Data extract
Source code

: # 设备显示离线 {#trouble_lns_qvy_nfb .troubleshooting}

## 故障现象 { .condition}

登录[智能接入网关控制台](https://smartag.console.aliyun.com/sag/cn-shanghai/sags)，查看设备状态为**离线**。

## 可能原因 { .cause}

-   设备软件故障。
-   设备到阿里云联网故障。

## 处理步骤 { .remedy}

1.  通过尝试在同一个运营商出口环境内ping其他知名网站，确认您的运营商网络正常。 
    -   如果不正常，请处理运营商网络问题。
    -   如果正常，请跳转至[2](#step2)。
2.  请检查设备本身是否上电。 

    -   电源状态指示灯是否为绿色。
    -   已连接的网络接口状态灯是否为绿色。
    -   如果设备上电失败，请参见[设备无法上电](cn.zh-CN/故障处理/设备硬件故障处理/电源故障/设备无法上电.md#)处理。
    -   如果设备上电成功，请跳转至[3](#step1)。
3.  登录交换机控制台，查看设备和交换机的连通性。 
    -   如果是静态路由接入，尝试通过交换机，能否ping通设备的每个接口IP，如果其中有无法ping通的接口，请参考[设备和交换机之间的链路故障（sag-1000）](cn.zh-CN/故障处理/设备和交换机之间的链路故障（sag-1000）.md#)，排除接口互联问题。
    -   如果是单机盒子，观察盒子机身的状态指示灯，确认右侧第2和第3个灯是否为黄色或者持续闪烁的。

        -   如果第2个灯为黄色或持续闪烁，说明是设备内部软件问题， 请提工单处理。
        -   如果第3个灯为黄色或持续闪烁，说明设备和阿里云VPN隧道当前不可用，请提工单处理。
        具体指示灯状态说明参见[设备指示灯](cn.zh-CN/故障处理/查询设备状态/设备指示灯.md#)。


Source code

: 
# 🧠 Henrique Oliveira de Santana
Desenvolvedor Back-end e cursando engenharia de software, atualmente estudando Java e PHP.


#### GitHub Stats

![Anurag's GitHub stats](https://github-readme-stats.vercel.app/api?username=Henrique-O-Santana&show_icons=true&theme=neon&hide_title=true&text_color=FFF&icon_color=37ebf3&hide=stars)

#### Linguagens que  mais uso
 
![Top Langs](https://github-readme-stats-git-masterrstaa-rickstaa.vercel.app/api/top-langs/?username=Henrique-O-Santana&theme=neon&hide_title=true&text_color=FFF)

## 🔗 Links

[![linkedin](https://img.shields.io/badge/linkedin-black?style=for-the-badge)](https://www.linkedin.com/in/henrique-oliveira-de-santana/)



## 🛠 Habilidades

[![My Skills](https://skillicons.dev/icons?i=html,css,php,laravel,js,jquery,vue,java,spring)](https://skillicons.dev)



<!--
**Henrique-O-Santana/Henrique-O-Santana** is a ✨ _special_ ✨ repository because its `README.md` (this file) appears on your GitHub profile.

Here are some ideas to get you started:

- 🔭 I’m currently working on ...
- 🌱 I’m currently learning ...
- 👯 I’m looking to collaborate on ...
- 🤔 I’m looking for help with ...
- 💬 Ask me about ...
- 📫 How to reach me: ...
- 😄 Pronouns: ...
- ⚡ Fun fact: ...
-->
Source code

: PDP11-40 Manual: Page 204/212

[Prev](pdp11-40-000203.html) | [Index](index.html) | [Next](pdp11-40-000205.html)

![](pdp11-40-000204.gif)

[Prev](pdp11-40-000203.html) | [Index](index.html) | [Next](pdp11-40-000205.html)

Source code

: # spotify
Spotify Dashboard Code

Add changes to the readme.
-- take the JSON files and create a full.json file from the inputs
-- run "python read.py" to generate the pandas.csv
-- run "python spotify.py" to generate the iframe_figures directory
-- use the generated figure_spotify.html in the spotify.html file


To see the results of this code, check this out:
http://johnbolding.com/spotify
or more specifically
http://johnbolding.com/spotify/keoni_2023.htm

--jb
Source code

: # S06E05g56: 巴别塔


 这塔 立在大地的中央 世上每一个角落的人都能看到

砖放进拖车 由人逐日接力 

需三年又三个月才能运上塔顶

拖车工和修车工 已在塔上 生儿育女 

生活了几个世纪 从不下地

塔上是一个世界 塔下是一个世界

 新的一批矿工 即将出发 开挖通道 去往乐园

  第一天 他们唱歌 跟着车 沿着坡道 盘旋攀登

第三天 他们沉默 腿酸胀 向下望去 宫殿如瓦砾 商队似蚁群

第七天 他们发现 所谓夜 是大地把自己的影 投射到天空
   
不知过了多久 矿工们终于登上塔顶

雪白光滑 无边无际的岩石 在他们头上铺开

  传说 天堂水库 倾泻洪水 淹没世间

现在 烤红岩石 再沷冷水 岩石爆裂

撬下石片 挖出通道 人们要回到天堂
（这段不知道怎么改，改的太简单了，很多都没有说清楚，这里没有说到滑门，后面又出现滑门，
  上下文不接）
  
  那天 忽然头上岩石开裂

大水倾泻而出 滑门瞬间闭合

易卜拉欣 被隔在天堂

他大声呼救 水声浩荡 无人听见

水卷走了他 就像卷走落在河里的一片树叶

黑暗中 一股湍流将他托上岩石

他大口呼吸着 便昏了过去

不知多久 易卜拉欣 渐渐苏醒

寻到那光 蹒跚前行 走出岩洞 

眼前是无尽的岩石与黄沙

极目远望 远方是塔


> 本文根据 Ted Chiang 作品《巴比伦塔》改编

Problem details
Whenever a line of the material above contains the string "故障处理", copy that line out.

Task output
    -   如果设备上电失败，请参见[设备无法上电](cn.zh-CN/故障处理/设备硬件故障处理/电源故障/设备无法上电.md#)处理。
    -   如果是静态路由接入，尝试通过交换机，能否ping通设备的每个接口IP，如果其中有无法ping通的接口，请参考[设备和交换机之间的链路故障（sag-1000）](cn.zh-CN/故障处理/设备和交换机之间的链路故障（sag-1000）.md#)，排除接口互联问题。
        具体指示灯状态说明参见[设备指示灯](cn.zh-CN/故障处理/查询设备状态/设备指示灯.md#)。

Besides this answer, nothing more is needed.